Poll: Most Canadians Want Murderers Executed
VANCOUVER - A new poll conducted by Research Co. has found that the majority of Canadians support reinstating the death penalty for murder.
According to the survey, 54 per cent of Canadians support relying on capital punishment on murder conviction, up three points since a similar survey conducted by the group in February of last year.
Research Co.'s data shows that Albertans are more likely in favour of the death penalty with the highest percentage of 62 per cent. Support for capital punishment in Saskatchewan and Manitoba are also high at 60 per cent while 58 per cent of Ontario and British Columbia residents feel the same way. More than half (55 per cent) of Atlantic Canada and 43 per cent of Quebec residents said they would welcome the return of the death penalty.
"Almost three-in-five Canadians aged 55 and over (59 per cent, up four points) would welcome the return of the death penalty," Research Co. President Mario Canseco said in a news release. "The numbers are slightly lower among those aged 35-to-54 (54 per cent, up three points) and those aged 18-to-34 (50 per cent, up three points)."
Conservative Party voters are most likely to welcome the punishment with 71 per cent support (up eight points) while the support is lower (49 per cent, down three points) among those who voted for the NDP in 2021 and the Liberal Party (48 per cent, down one point).

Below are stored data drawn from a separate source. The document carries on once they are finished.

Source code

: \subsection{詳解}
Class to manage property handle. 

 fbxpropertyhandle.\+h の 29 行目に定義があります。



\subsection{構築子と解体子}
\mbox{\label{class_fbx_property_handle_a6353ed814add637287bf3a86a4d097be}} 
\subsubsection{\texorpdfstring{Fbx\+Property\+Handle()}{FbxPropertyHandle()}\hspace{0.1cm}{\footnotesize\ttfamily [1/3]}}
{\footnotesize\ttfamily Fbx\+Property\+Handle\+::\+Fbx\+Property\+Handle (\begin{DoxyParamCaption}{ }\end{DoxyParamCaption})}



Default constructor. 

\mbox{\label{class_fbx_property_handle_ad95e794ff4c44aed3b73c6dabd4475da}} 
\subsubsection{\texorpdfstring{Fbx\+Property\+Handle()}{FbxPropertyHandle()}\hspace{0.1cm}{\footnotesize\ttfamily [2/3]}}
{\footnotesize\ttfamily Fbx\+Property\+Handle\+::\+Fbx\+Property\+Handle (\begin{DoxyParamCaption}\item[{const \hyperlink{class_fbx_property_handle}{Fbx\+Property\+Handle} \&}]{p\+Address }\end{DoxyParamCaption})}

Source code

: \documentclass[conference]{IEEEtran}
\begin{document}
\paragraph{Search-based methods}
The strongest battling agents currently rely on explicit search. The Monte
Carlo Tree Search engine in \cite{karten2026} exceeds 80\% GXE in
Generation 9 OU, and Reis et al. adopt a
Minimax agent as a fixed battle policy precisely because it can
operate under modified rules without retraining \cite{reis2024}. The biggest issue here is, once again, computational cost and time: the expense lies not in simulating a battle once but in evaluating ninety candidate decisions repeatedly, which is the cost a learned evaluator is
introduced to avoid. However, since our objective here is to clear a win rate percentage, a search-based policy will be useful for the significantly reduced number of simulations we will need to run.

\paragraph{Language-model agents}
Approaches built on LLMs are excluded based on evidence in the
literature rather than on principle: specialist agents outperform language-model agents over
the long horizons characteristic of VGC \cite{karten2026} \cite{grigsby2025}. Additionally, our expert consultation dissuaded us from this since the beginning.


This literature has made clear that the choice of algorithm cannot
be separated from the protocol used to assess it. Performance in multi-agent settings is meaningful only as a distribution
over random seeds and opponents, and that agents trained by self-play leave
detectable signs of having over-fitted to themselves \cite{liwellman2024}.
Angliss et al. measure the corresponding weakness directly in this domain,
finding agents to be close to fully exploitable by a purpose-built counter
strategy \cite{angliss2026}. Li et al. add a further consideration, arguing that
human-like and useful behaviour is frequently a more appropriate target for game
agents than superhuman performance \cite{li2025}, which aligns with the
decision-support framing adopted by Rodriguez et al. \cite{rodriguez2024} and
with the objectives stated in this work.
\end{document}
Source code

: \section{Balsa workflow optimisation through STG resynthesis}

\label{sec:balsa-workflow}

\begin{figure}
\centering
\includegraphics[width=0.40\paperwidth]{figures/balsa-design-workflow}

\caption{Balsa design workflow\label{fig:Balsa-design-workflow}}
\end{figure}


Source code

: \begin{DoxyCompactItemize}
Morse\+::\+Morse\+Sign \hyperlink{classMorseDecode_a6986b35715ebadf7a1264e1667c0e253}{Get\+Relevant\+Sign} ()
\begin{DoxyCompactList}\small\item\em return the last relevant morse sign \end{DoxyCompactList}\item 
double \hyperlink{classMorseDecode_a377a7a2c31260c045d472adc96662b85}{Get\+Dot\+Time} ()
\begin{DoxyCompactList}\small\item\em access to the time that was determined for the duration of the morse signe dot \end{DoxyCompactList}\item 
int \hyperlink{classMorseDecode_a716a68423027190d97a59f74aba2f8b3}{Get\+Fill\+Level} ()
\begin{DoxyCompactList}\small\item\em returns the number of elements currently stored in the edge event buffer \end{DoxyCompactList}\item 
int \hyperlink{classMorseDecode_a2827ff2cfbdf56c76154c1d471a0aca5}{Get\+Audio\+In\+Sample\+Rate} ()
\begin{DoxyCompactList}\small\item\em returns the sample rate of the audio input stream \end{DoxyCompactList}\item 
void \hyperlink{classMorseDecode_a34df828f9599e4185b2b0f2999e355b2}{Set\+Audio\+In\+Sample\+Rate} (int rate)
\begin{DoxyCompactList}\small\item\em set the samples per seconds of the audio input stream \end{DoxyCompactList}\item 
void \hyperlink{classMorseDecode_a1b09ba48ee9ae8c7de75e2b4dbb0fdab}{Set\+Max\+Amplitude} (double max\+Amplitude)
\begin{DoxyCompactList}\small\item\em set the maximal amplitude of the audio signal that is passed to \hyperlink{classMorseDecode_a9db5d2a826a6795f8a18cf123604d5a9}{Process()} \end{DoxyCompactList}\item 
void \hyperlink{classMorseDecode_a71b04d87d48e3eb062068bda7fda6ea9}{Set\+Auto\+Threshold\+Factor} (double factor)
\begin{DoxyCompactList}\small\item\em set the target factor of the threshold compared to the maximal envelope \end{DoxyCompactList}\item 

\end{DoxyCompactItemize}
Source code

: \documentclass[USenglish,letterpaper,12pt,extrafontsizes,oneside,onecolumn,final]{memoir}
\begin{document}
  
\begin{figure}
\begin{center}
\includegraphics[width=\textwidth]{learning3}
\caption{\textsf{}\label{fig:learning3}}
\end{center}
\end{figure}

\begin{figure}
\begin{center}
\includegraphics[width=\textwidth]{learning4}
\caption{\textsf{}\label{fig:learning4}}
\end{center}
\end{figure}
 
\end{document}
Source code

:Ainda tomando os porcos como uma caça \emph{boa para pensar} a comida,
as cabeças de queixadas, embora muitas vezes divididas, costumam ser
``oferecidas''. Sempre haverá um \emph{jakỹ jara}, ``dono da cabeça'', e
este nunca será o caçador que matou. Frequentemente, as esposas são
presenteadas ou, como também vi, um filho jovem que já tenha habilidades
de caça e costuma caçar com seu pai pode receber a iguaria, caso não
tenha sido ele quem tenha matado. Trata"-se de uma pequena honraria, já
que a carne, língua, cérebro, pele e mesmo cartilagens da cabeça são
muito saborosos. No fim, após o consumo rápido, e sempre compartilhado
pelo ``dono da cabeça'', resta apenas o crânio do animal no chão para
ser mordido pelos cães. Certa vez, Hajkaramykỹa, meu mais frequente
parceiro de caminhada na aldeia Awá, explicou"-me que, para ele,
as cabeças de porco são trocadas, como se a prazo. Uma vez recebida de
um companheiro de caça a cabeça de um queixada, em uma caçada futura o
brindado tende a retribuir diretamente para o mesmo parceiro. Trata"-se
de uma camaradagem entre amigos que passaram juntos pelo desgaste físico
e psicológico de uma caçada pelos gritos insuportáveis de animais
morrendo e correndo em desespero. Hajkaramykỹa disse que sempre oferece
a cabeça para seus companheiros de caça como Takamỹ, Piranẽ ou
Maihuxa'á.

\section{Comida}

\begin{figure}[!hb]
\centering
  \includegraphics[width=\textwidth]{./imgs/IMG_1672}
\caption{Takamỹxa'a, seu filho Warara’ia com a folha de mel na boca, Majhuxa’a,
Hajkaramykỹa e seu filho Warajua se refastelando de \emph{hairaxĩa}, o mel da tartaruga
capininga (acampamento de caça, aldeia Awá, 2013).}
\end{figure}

Fewer Canadians (25 per cent) stated the death penalty is never appropriate and fewer than that (9 per cent, down two points) deem it always appropriate. However, the majority of Canadians (58 per cent) believe that the death penalty is sometimes appropriate, which is up four points from last year.
The death penalty in Canada was abolished in 1976, but even before that, federal governments had regularly commuted death sentences to life imprisonment. The last executions in Canada took place in 1962.